[Opening Data excerpts section]
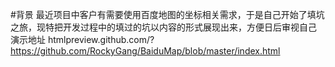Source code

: #背景
最近项目中客户有需要使用百度地图的坐标相关需求，于是自己开始了填坑之旅，现特把开发过程中的填过的坑以内容的形式展现出来，方便日后审视自己
演示地址  htmlpreview.github.com/?https://github.com/RockyGang/BaiduMap/blob/master/index.html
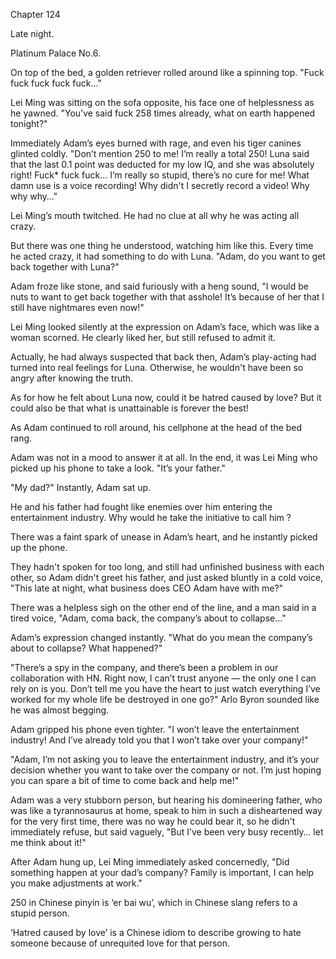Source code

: Chapter 124

Late night.


Platinum Palace No.6.


On top of the bed, a golden retriever rolled around like a spinning top. "Fuck fuck fuck fuck fuck…"


Lei Ming was sitting on the sofa opposite, his face one of helplessness as he yawned. "You’ve said fuck 258 times already, what on earth happened tonight?"


Immediately Adam’s eyes burned with rage, and even his tiger canines glinted coldly. "Don’t mention 250 to me! I’m really a total 250! Luna said that the last 0.1 point was deducted for my low IQ, and she was absolutely right! Fuck* fuck fuck… I’m really so stupid, there’s no cure for me! What damn use is a voice recording! Why didn't I secretly record a video! Why why why…"


Lei Ming’s mouth twitched. He had no clue at all why he was acting all crazy.


But there was one thing he understood, watching him like this. Every time he acted crazy, it had something to do with Luna. "Adam, do you want to get back together with Luna?"


Adam froze like stone, and said furiously with a heng sound, "I would be nuts to want to get back together with that asshole! It’s because of her that I still have nightmares even now!"


Lei Ming looked silently at the expression on Adam’s face, which was like a woman scorned. He clearly liked her, but still refused to admit it.


Actually, he had always suspected that back then, Adam’s play-acting had turned into real feelings for Luna. Otherwise, he wouldn't have been so angry after knowing the truth.


As for how he felt about Luna now, could it be hatred caused by love? But it could also be that what is unattainable is forever the best!


As Adam continued to roll around, his cellphone at the head of the bed rang.


Adam was not in a mood to answer it at all. In the end, it was Lei Ming who picked up his phone to take a look. "It’s your father."


"My dad?" Instantly, Adam sat up.


He and his father had fought like enemies over him entering the entertainment industry. Why would he take the initiative to call him ?


There was a faint spark of unease in Adam’s heart, and he instantly picked up the phone.


They hadn't spoken for too long, and still had unfinished business with each other, so Adam didn't greet his father, and just asked bluntly in a cold voice, "This late at night, what business does CEO Adam have with me?"


There was a helpless sigh on the other end of the line, and a man said in a tired voice, "Adam, coma back, the company’s about to collapse…"


Adam’s expression changed instantly. "What do you mean the company’s about to collapse? What happened?"


"There’s a spy in the company, and there’s been a problem in our collaboration with HN. Right now, I can’t trust anyone — the only one I can rely on is you. Don’t tell me you have the heart to just watch everything I’ve worked for my whole life be destroyed in one go?" Arlo Byron sounded like he was almost begging.


Adam gripped his phone even tighter. "I won’t leave the entertainment industry! And I’ve already told you that I won’t take over your company!"


"Adam, I’m not asking you to leave the entertainment industry, and it’s your decision whether you want to take over the company or not. I’m just hoping you can spare a bit of time to come back and help me!"


Adam was a very stubborn person, but hearing his domineering father, who was like a tyrannosaurus at home, speak to him in such a disheartened way for the very first time, there was no way he could bear it, so he didn't immediately refuse, but said vaguely, "But I’ve been very busy recently… let me think about it!"


After Adam hung up, Lei Ming immediately asked concernedly, "Did something happen at your dad’s company? Family is important, I can help you make adjustments at work."


250 in Chinese pinyin is ‘er bai wu’, which in Chinese slang refers to a stupid person.


‘Hatred caused by love’ is a Chinese idiom to describe growing to hate someone because of unrequited love for that person.

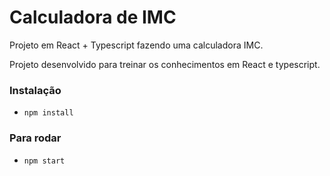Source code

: # Calculadora de IMC

Projeto em React + Typescript fazendo uma calculadora IMC.

Projeto desenvolvido para treinar os conhecimentos em React e typescript.

### Instalação
- `npm install`

### Para rodar
- `npm start`
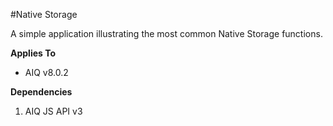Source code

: #Native Storage

A simple application illustrating the most common Native Storage functions.

**Applies To**

* AIQ v8.0.2

**Dependencies**

1. AIQ JS API v3
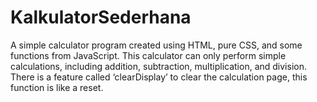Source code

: # KalkulatorSederhana

A simple calculator program created using HTML, pure CSS, and some functions from JavaScript. This calculator can only perform simple calculations, including addition, subtraction, multiplication, and division. There is a feature called ‘clearDisplay’ to clear the calculation page, this function is like a reset.
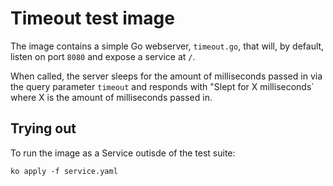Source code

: # Timeout test image

The image contains a simple Go webserver, `timeout.go`, that will, by default,
listen on port `8080` and expose a service at `/`.

When called, the server sleeps for the amount of milliseconds passed in via the
query parameter `timeout` and responds with "Slept for X milliseconds` where X
is the amount of milliseconds passed in.

## Trying out

To run the image as a Service outisde of the test suite:

`ko apply -f service.yaml`
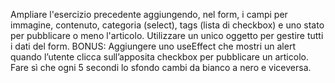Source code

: Ampliare l'esercizio precedente aggiungendo, nel form, i campi per immagine, contenuto, categoria (select), tags (lista di checkbox) e uno stato per pubblicare o meno l'articolo.
Utilizzare un unico oggetto per gestire tutti i dati del form.
BONUS:
Aggiungere uno useEffect che mostri un alert quando l’utente clicca sull’apposita checkbox per pubblicare un articolo.
Fare sì che ogni 5 secondi lo sfondo cambi da bianco a nero e viceversa.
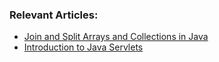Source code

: ### Relevant Articles:
- [Join and Split Arrays and Collections in Java](http://www.baeldung.com/java-join-and-split)
- [Introduction to Java Servlets](http://www.baeldung.com/intro-to-servlets)

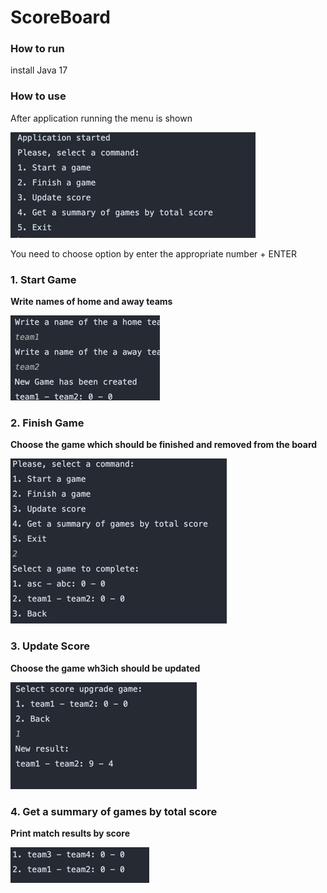 # ScoreBoard


### How to run
install Java 17


### How to use
After application running the menu is shown

![img.png](img.png)

You need to choose option by enter the appropriate number + ENTER

### 1. Start Game
**Write names of home and away teams**

![img_1.png](img_1.png)

### 2. Finish Game
**Choose the game which should be finished and removed from the board**

![img_2.png](img_2.png)
### 3. Update Score
**Choose the game wh3ich should be updated**

![img_4.png](img_4.png)


### 4. Get a summary of games by total score
**Print match results by score**

![img_3.png](img_3.png)
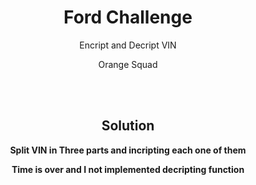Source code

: 
<h1 align="center">Ford Challenge</h1> 
<p align="center">Encript and Decript VIN</p>

<p align="center">Orange Squad</p>

<br>
<br>

<h2 align="center">Solution</h2>
<p align="center"><strong> Split VIN in Three parts and incripting each one of them</strong></p>



<p align="center"><strong>Time is over and I not implemented decripting function</strong></p>



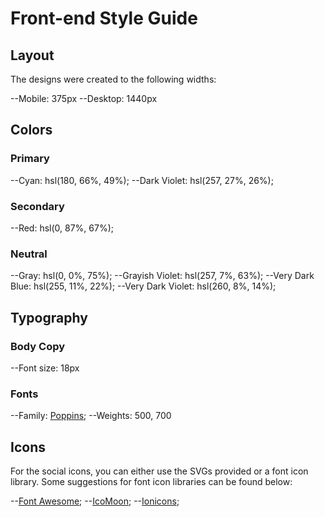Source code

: # Front-end Style Guide

## Layout

The designs were created to the following widths:

--Mobile: 375px
--Desktop: 1440px

## Colors

### Primary

--Cyan: hsl(180, 66%, 49%);
--Dark Violet: hsl(257, 27%, 26%);

### Secondary

--Red: hsl(0, 87%, 67%);

### Neutral

--Gray: hsl(0, 0%, 75%);
--Grayish Violet: hsl(257, 7%, 63%);
--Very Dark Blue: hsl(255, 11%, 22%);
--Very Dark Violet: hsl(260, 8%, 14%);

## Typography

### Body Copy

--Font size: 18px

### Fonts

--Family: [Poppins](https://fonts.google.com/specimen/Poppins);
--Weights: 500, 700

## Icons

For the social icons, you can either use the SVGs provided or a font icon library. Some suggestions for font icon libraries can be found below:

--[Font Awesome](https://fontawesome.com);
--[IcoMoon](https://icomoon.io);
--[Ionicons](https://ionicons.com);
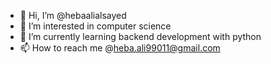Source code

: - 👋 Hi, I’m @hebaalialsayed
- 👀 I’m interested in computer science
- 🌱 I’m currently learning backend development with python
- 📫 How to reach me @heba.ali99011@gmail.com

<!---
hebaalialsayed/hebaalialsayed is a ✨ special ✨ repository because its `README.md` (this file) appears on your GitHub profile.
You can click the Preview link to take a look at your changes.
--->
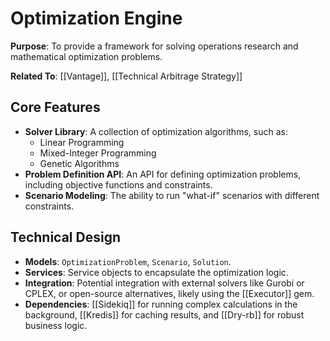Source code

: # Optimization Engine

**Purpose**: To provide a framework for solving operations research and mathematical optimization problems.

**Related To**: [[Vantage]], [[Technical Arbitrage Strategy]]

## Core Features

- **Solver Library**: A collection of optimization algorithms, such as:
  - Linear Programming
  - Mixed-Integer Programming
  - Genetic Algorithms
- **Problem Definition API**: An API for defining optimization problems, including objective functions and constraints.
- **Scenario Modeling**: The ability to run "what-if" scenarios with different constraints.

## Technical Design

- **Models**: `OptimizationProblem`, `Scenario`, `Solution`.
- **Services**: Service objects to encapsulate the optimization logic.
- **Integration**: Potential integration with external solvers like Gurobi or CPLEX, or open-source alternatives, likely using the [[Executor]] gem.
- **Dependencies**: [[Sidekiq]] for running complex calculations in the background, [[Kredis]] for caching results, and [[Dry-rb]] for robust business logic.
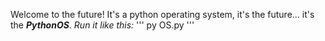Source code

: Welcome to the future! It's a python operating system, it's the future... it's the ***PythonOS***.
*Run it like this:*
'''
py OS.py
'''
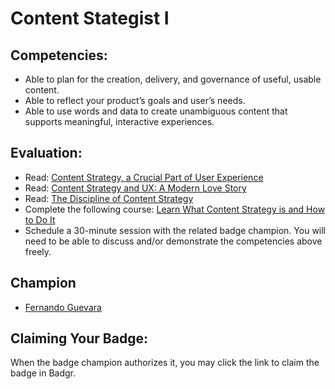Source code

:# Content Stategist I

## Competencies:
* Able to plan for the creation, delivery, and governance of useful, usable content.
* Able to reflect your product’s goals and user’s needs.  
* Able to use words and data to create unambiguous content that supports meaningful, interactive experiences.

## Evaluation:

* Read: [Content Strategy, a Crucial Part of User Experience](https://medium.com/inkoniq-blog/content-strategy-a-crucial-part-of-user-experience-a6e18ec93eda)
* Read: [Content Strategy and UX: A Modern Love Story](https://uxmag.com/articles/content-strategy-and-ux-a-modern-love-story)
* Read: [The Discipline of Content Strategy](https://alistapart.com/article/thedisciplineofcontentstrategy/)
* Complete the following course: [Learn What Content Strategy is and How to Do It ](https://academy.hubspot.com/courses/content-strategy)
* Schedule a 30-minute session with the related badge champion. You will need to be able to discuss and/or demonstrate the competencies above freely. 

## Champion

* [Fernando Guevara](mailto:fernando@acklenavenue.com)

## Claiming Your Badge:
When the badge champion authorizes it, you may click the link to claim the badge in Badgr.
[Closing Data excerpts section]
## Assignment
Pull out each line of the records holding the string "React".

## Result
Projeto em React + Typescript fazendo uma calculadora IMC.
Projeto desenvolvido para treinar os conhecimentos em React e typescript.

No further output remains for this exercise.